◆ **WHAT YOU NEED TO DO**
When you reach the line containing "labels and the", begin copying exactly, and keep going through the last line of the records below, copying nothing before it.

◆ **EXTRACTED RECORDS**
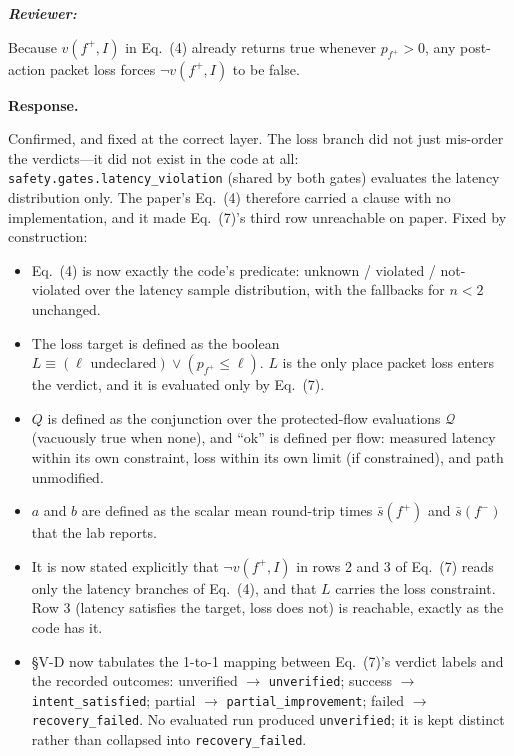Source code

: \documentclass[11pt,a4paper]{article}
\newenvironment{reviewer}{\par\medskip\noindent\begin{minipage}{\linewidth}\small\itshape\color{quote}\textbf{Reviewer:}\par}{\end{minipage}\medskip\par}
\newenvironment{response}{\par\noindent\begin{minipage}{\linewidth}\small\textbf{Response.}\par}{\end{minipage}\medskip\par}
\begin{document}
\begin{reviewer}
Because $v(f^+,I)$ in Eq.~(4) already returns true whenever $p_{f^+} > 0$,
any post-action packet loss forces $\neg v(f^+,I)$ to be false.
\end{reviewer}

\begin{response}
Confirmed, and fixed at the correct layer. The loss branch did not just
mis-order the verdicts---it did not exist in the code at all:
\texttt{safety.gates.latency\_violation} (shared by both gates) evaluates
the latency distribution only. The paper's Eq.~(4) therefore carried a
clause with no implementation, and it made Eq.~(7)'s third row unreachable
on paper. Fixed by construction:

\begin{itemize}
  \item Eq.~(4) is now exactly the code's predicate: unknown / violated /
    not-violated over the latency sample distribution, with the fallbacks for
    $n<2$ unchanged.
  \item The loss target is defined as the boolean $L \equiv
    (\ell \text{ undeclared}) \vee (p_{f^+} \le \ell)$. $L$ is the only
    place packet loss enters the verdict, and it is evaluated only by
    Eq.~(7).
  \item $Q$ is defined as the conjunction over the protected-flow
    evaluations $\mathcal{Q}$ (vacuously true when none), and ``ok'' is
    defined per flow: measured latency within its own constraint, loss within
    its own limit (if constrained), and path unmodified.
  \item $a$ and $b$ are defined as the scalar mean round-trip times
    $\bar{s}(f^+)$ and $\bar{s}(f^-)$ that the lab reports.
  \item It is now stated explicitly that $\neg v(f^+,I)$ in rows 2 and 3 of
    Eq.~(7) reads only the latency branches of Eq.~(4), and that $L$ carries
    the loss constraint. Row 3 (latency satisfies the target, loss does not)
    is reachable, exactly as the code has it.
  \item §V-D now tabulates the 1-to-1 mapping between Eq.~(7)'s verdict
    labels and the recorded outcomes: unverified $\rightarrow$
    \texttt{unverified}; success $\rightarrow$ \texttt{intent\_satisfied};
    partial $\rightarrow$ \texttt{partial\_improvement}; failed
    $\rightarrow$ \texttt{recovery\_failed}. No evaluated run produced
    \texttt{unverified}; it is kept distinct rather than collapsed into
    \texttt{recovery\_failed}.
\end{itemize}
\end{response}
\end{document}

◆ **OUTPUT BELOW**
    labels and the recorded outcomes: unverified $\rightarrow$
    \texttt{unverified}; success $\rightarrow$ \texttt{intent\_satisfied};
    partial $\rightarrow$ \texttt{partial\_improvement}; failed
    $\rightarrow$ \texttt{recovery\_failed}. No evaluated run produced
    \texttt{unverified}; it is kept distinct rather than collapsed into
    \texttt{recovery\_failed}.
\end{itemize}
\end{response}
\end{document}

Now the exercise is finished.